____ Study material
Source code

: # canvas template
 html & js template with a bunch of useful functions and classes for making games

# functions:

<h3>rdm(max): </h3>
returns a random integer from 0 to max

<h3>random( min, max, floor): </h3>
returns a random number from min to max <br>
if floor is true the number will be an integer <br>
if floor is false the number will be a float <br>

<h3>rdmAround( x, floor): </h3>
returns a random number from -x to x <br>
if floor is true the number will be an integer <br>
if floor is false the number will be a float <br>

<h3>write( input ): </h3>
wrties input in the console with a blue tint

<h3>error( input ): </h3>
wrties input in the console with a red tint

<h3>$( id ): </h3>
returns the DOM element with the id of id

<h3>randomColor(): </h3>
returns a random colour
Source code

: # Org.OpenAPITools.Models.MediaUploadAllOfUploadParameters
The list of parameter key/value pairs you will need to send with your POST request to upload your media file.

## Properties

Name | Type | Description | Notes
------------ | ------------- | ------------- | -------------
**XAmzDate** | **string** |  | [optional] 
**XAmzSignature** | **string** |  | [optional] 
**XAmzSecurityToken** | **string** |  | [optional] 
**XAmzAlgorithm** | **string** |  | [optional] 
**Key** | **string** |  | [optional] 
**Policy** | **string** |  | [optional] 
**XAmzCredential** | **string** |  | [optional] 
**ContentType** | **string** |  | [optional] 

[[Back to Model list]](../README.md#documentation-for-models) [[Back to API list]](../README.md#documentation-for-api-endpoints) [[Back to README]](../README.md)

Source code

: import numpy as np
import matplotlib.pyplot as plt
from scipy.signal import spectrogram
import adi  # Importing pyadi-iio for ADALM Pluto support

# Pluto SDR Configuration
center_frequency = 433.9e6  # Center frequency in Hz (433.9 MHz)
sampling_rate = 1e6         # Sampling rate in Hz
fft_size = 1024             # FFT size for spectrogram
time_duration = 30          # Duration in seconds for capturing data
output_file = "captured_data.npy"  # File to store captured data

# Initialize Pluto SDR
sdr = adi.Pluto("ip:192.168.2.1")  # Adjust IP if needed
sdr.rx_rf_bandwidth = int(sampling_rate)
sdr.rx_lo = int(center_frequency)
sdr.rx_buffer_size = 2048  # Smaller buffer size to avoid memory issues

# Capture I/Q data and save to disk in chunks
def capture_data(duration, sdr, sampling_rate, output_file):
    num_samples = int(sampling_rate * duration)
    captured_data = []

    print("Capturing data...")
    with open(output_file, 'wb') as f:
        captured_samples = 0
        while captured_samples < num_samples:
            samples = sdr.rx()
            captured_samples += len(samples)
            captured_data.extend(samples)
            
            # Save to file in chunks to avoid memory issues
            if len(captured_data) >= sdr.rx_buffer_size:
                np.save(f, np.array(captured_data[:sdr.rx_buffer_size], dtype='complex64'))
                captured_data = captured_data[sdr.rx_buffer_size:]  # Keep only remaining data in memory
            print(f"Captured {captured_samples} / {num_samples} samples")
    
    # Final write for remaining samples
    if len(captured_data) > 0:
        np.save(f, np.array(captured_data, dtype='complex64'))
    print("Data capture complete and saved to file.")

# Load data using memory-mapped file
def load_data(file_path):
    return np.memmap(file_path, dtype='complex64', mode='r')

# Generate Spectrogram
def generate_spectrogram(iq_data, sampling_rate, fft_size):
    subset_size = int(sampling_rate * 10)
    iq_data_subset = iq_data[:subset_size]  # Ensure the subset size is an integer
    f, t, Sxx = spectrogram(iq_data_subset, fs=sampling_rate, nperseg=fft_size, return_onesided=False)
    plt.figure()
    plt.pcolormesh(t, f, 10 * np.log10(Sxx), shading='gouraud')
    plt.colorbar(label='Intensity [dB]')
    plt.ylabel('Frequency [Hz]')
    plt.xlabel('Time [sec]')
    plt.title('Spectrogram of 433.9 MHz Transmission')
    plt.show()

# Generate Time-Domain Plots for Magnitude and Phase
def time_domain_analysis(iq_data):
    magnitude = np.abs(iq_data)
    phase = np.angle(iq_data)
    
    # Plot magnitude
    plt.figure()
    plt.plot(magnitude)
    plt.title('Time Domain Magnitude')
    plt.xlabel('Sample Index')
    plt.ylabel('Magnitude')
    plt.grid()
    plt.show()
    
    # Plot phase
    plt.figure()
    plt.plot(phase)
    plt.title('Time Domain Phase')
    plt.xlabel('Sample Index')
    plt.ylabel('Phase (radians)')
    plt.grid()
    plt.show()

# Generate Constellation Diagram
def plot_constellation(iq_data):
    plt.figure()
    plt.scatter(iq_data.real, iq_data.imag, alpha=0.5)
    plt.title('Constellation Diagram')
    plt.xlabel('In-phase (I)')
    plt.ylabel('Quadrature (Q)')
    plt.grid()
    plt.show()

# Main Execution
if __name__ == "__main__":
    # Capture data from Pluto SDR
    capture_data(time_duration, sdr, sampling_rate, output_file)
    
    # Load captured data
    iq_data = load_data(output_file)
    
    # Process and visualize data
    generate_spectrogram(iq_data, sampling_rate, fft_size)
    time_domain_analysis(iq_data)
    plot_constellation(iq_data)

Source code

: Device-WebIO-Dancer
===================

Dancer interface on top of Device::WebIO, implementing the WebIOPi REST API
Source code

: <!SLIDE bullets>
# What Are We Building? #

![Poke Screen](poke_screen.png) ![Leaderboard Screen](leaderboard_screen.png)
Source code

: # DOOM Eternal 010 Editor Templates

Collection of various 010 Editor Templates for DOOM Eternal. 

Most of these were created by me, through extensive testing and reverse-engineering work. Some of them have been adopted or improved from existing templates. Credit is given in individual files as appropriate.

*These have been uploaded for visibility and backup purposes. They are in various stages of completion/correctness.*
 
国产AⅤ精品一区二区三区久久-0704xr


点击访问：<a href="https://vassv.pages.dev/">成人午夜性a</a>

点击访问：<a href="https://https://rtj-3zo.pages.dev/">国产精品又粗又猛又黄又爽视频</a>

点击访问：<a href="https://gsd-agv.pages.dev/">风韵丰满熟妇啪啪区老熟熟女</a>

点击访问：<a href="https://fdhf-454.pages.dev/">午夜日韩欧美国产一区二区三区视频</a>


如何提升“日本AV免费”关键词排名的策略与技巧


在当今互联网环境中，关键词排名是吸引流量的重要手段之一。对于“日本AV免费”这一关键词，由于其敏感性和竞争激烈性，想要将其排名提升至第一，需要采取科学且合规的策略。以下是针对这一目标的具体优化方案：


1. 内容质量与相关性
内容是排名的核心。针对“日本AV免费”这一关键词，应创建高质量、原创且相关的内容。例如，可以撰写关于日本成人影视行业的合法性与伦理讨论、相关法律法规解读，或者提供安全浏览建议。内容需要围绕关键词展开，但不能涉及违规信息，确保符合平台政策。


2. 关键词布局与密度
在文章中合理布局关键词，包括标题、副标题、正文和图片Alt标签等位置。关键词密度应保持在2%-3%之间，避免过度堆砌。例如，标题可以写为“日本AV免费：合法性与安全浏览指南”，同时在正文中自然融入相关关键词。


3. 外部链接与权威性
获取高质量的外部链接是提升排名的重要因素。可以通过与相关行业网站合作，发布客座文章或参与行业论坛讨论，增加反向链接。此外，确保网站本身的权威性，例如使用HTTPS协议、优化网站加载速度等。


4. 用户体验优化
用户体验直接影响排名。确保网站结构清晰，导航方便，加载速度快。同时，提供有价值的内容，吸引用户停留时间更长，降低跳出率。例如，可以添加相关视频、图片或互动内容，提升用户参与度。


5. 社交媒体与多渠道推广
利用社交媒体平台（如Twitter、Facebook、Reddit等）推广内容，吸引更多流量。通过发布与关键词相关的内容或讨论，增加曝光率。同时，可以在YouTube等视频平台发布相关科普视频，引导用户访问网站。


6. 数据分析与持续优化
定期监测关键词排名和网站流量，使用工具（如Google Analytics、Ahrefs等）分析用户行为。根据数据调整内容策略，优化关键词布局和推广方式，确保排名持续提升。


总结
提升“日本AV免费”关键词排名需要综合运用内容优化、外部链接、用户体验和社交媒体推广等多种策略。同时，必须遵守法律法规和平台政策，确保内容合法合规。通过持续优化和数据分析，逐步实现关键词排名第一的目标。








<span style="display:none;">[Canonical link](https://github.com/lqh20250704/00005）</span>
________
* Directions
The answer should consist of the lines from the first line of the entries through the line with "<h3>rdmAround( x, floor): </h3>", copied exactly.

* Written answer
Source code

: # canvas template
 html & js template with a bunch of useful functions and classes for making games

# functions:

<h3>rdm(max): </h3>
returns a random integer from 0 to max

<h3>random( min, max, floor): </h3>
returns a random number from min to max <br>
if floor is true the number will be an integer <br>
if floor is false the number will be a float <br>

<h3>rdmAround( x, floor): </h3>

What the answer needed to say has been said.